The book is well done, readable, comprehensive and has a few gems lurking in the revelations from all the interviews, such as the limited involvement of Andrew Lansley and Paul Burstow in drafting the health section of the Coalition Agreement.
Perhaps the one thing it lacks is surprise, due to the regularity with which both the Constitution Unit (where both authors are based) and other bodies, such as the Institute for Government, have looked at the workings of coalition government since 2010. If you are familiar with those previous articles and pamphlets, then little in this book will surprise.

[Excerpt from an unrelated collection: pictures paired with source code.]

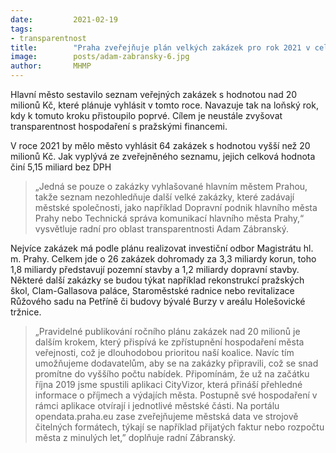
 ```yaml
---
date:         2021-02-19
tags:         
- transparentnost
title:        "Praha zveřejňuje plán velkých zakázek pro rok 2021 v celkové výši přes 5 miliard Kč"
image: 	      posts/adam-zabransky-6.jpg
author:       MHMP
---
```


Hlavní město sestavilo seznam veřejných zakázek s hodnotou nad 20 milionů Kč, které plánuje vyhlásit v tomto roce. Navazuje tak na loňský rok, kdy k tomuto kroku přistoupilo poprvé. Cílem je neustále zvyšovat transparentnost hospodaření s pražskými financemi.

V roce 2021 by mělo město vyhlásit 64 zakázek s hodnotou vyšší než 20 milionů Kč. Jak vyplývá ze zveřejněného seznamu, jejich celková hodnota činí 5,15 miliard bez DPH 

> „Jedná se pouze o zakázky vyhlašované hlavním městem Prahou, takže seznam nezohledňuje další velké zakázky, které zadávají městské společnosti, jako například Dopravní podnik hlavního města Prahy nebo Technická správa komunikací hlavního města Prahy,“ vysvětluje radní pro oblast transparentnosti Adam Zábranský.

Nejvíce zakázek má podle plánu realizovat investiční odbor Magistrátu hl. m. Prahy. Celkem jde o 26 zakázek dohromady za 3,3 miliardy korun, toho 1,8 miliardy představují pozemní stavby a 1,2 miliardy dopravní stavby. Některé další zakázky se budou týkat například rekonstrukcí pražských škol, Clam-Gallasova paláce, Staroměstské radnice nebo revitalizace Růžového sadu na Petříně či budovy bývalé Burzy v areálu Holešovické tržnice.

> „Pravidelné publikování ročního plánu zakázek nad 20 milionů je dalším krokem, který přispívá ke zpřístupnění hospodaření města veřejnosti, což je dlouhodobou prioritou naší koalice. Navíc tím umožňujeme dodavatelům, aby se na zakázky připravili, což se snad promítne do vyššího počtu nabídek. Připomínám, že už na začátku října 2019 jsme spustili aplikaci CityVizor, která přináší přehledné informace o příjmech a výdajích města. Postupně své hospodaření v rámci aplikace otvírají i jednotlivé městské části. Na portálu opendata.praha.eu zase zveřejňujeme městská data ve strojově čitelných formátech, týkají se například přijatých faktur nebo rozpočtu města z minulých let,” doplňuje radní Zábranský.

Its real strength is in being an effective summary of the knowledge so far, capturing many of the administrative lessons for future coalitions, such as the need to properly resource the smaller partner(s) so that they can cope with the workload involved in trying to have a view across all government policies.

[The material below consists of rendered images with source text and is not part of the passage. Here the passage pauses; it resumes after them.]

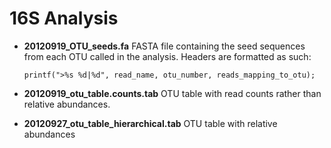 16S Analysis
================

* **20120919_OTU_seeds.fa**
  FASTA file containing the seed sequences from each OTU called in the analysis.
  Headers are formatted as such:

  ```
  printf(">%s %d|%d", read_name, otu_number, reads_mapping_to_otu);
  ```

* **20120919_otu_table.counts.tab**
  OTU table with read counts rather than relative abundances.

* **20120927_otu_table_hierarchical.tab**
  OTU table with relative abundances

The style of the book is rather different from many political science studies, for as the authors say in the Preface:
In academic literature generally, there are few studies of how coalition government works in practice. That is in part because of difficulties of access … and in part because of the academic predilection for theoretical modelling, for studying the formation and termination of coalitions, but not their actual operation… An additional problem [is] … the preponderance in political science of quantitative over qualitative work.
Instead, this book is light on theory and numbers and heavy on the fruits of over 140 interviews with those experiencing how coalition works.
A constant theme is the tension between stability – showing that the coalition can work by governing successfully – and distinctiveness between the coalition partners – necessary for political success yet also a potential danger to the coalition’s stability.
Another is the way the practical details of being in government can trip up a coalition’s junior partner. Most obviously, the lost of Short Money and the decision to cut the number of Special Advisors left the Liberal Democrats short of capacity to cope with the workload of government. More subtly, having a Liberal Democrat in charge of a policy area with which the party is closely associated is not necessarily a benefit. The logic of doing this is obvious, but it also means that if coalition compromise means the party cannot fully deliver its manifesto polices in that area then it is also very directly associated with the misses as well as the hits.
Vince Cable’s role at the head of the department which introduced the highly controversial tuition fee changes in part illustrates this. Having Cable as the Secretary of State in charge of the process meant the party secured many changes of detail to the plans; it also meant the plans were very much seen as Liberal Democrat plans rather than as Conservative plans the Liberal Democrats were reluctantly having to accede to thanks to coalition in a way that has worked for the party in some other areas.
For the civil service, however, the book paints a generally happy picture with coalition resulting in less sofa government, more structured decision-making, clearer policy plans and a stronger role for the Cabinet.
All in all, well worth a read for the lessons for the future, especially as not all the lessons are ones for a post-2015 world.